In [1]:
import pandas as pd

### Exercise with MYSQL

In this exercise, I used MySQL to filter and combine information I wanted from the County Health Rankings National Data. I sincerely thank Philip Gigliotti for pointing me to the dataset. https://www.countyhealthrankings.org/explore-health-rankings/rankings-data-documentation

If you download '2021 County Health Rankings National Data' dataset, you will get a very comprehensive dataset that includes a lot of information on each county in the United States. I am interested in exploring health trends in counties that can contribute to better marketing of health insurance policies that could potentially be useful for health insurance companies. 

Keeping the question in mind, I undertook the following steps to derive a dataset that would help me solve the above problem. I used SQL to do the initial cleaning, filtering, and joining datasets. I am going to use Python to do additional wrangling and exploratory data analysis. 

1. I extracted the 'Ranked Measure Data and 'Additional Measure Data' tab. 
2. I saw that it had a lot of 'blanks', as in missing values.

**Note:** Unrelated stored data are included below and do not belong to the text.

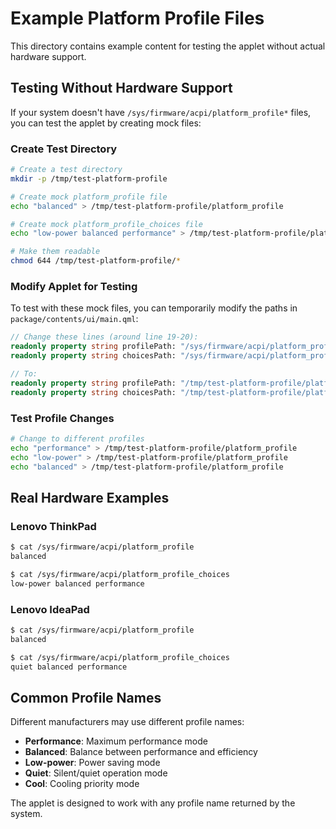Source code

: # Example Platform Profile Files

This directory contains example content for testing the applet without actual hardware support.

## Testing Without Hardware Support

If your system doesn't have `/sys/firmware/acpi/platform_profile*` files, you can test the applet by creating mock files:

### Create Test Directory

```bash
# Create a test directory
mkdir -p /tmp/test-platform-profile

# Create mock platform_profile file
echo "balanced" > /tmp/test-platform-profile/platform_profile

# Create mock platform_profile_choices file
echo "low-power balanced performance" > /tmp/test-platform-profile/platform_profile_choices

# Make them readable
chmod 644 /tmp/test-platform-profile/*
```

### Modify Applet for Testing

To test with these mock files, you can temporarily modify the paths in `package/contents/ui/main.qml`:

```qml
// Change these lines (around line 19-20):
readonly property string profilePath: "/sys/firmware/acpi/platform_profile"
readonly property string choicesPath: "/sys/firmware/acpi/platform_profile_choices"

// To:
readonly property string profilePath: "/tmp/test-platform-profile/platform_profile"
readonly property string choicesPath: "/tmp/test-platform-profile/platform_profile_choices"
```

### Test Profile Changes

```bash
# Change to different profiles
echo "performance" > /tmp/test-platform-profile/platform_profile
echo "low-power" > /tmp/test-platform-profile/platform_profile
echo "balanced" > /tmp/test-platform-profile/platform_profile
```

## Real Hardware Examples

### Lenovo ThinkPad

```bash
$ cat /sys/firmware/acpi/platform_profile
balanced

$ cat /sys/firmware/acpi/platform_profile_choices
low-power balanced performance
```

### Lenovo IdeaPad

```bash
$ cat /sys/firmware/acpi/platform_profile
balanced

$ cat /sys/firmware/acpi/platform_profile_choices
quiet balanced performance
```

## Common Profile Names

Different manufacturers may use different profile names:

- **Performance**: Maximum performance mode
- **Balanced**: Balance between performance and efficiency
- **Low-power**: Power saving mode
- **Quiet**: Silent/quiet operation mode
- **Cool**: Cooling priority mode

The applet is designed to work with any profile name returned by the system.
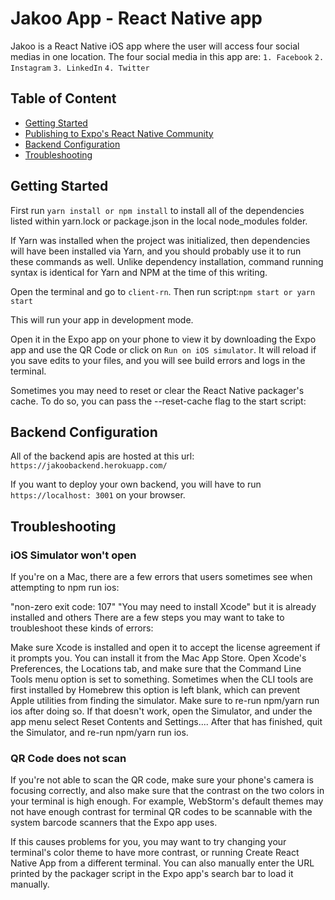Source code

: # Jakoo App - React Native app

Jakoo is a React Native iOS app where the user will access four social medias in one location. The four social media in this app are:
```1. Facebook```
```2. Instagram```
```3. LinkedIn```
```4. Twitter```

## Table of Content
* [Getting Started](#getting-started)
* [Publishing to Expo's React Native Community](#publishing-to-expo's-react-native-community)
* [Backend Configuration](#backend-configuration)
* [Troubleshooting](#troubleshooting)


## Getting Started

First run ```yarn install or npm install``` to install all of the dependencies listed within yarn.lock or package.json in the local node_modules folder. 

If Yarn was installed when the project was initialized, then dependencies will have been installed via Yarn, and you should probably use it to run these commands as well. Unlike dependency installation, command running syntax is identical for Yarn and NPM at the time of this writing.

Open the terminal and go to ```client-rn```. Then run script:```npm start or yarn start```

This will run your app in development mode.

Open it in the Expo app on your phone to view it by downloading the Expo app and use the QR Code or click on ```Run on iOS simulator```. It will reload if you save edits to your files, and you will see build errors and logs in the terminal.

Sometimes you may need to reset or clear the React Native packager's cache. To do so, you can pass the --reset-cache flag to the start script:


## Backend Configuration

All of the backend apis are hosted at this url: ```https://jakoobackend.herokuapp.com/```

If you want to deploy your own backend, you will have to run ```https://localhost: 3001``` on your browser. 


## Troubleshooting

### iOS Simulator won't open
If you're on a Mac, there are a few errors that users sometimes see when attempting to npm run ios:

"non-zero exit code: 107"
"You may need to install Xcode" but it is already installed
and others
There are a few steps you may want to take to troubleshoot these kinds of errors:

Make sure Xcode is installed and open it to accept the license agreement if it prompts you. You can install it from the Mac App Store.
Open Xcode's Preferences, the Locations tab, and make sure that the Command Line Tools menu option is set to something. Sometimes when the CLI tools are first installed by Homebrew this option is left blank, which can prevent Apple utilities from finding the simulator. Make sure to re-run npm/yarn run ios after doing so.
If that doesn't work, open the Simulator, and under the app menu select Reset Contents and Settings.... After that has finished, quit the Simulator, and re-run npm/yarn run ios.

### QR Code does not scan
If you're not able to scan the QR code, make sure your phone's camera is focusing correctly, and also make sure that the contrast on the two colors in your terminal is high enough. For example, WebStorm's default themes may not have enough contrast for terminal QR codes to be scannable with the system barcode scanners that the Expo app uses.

If this causes problems for you, you may want to try changing your terminal's color theme to have more contrast, or running Create React Native App from a different terminal. You can also manually enter the URL printed by the packager script in the Expo app's search bar to load it manually.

This will be problematic when you import the table into SQL. SQL will convert the columns with the Blanks into 'txt' datatype although your column is numeric. Therefore, I used Excel to replace all the blanks with -99. The dataset also had 'x' in the columns which I took to be no information as well. I also changed that to -99. MYSQL will not import rows that it doesn't like resulting in missing data. Therefore, it is necessary to explore your data well before importing. 
3. I then converted the two excel files into separate csv files. The encoding is important here. Excel saves it with UTF-B BOM encoding, which MySQL did not like. Therefore, I opened the files with VSCODE and changed the encoding to UTF. 
4. I created a schema in MySQL called 'County Health Data' and imported the two tables. I checked the datatype of all the columns to make sure that it is what is should be. 
5. The next step was to replace all the '-99s' with NULL so that we can run Null value operations with the data. I did this for one table, which was pretty time intensive as the datasets had a lot of columns. I am going to do the rest in python. I used this query: 

UPDATE tablename
SET columnname = NULL
WHERE columnname = -99;

6. I then joined the two tables. I used the JOIN command because I wanted columns/rows from both the tables. Here is my query. I selected the columns of interest to me at this stage. 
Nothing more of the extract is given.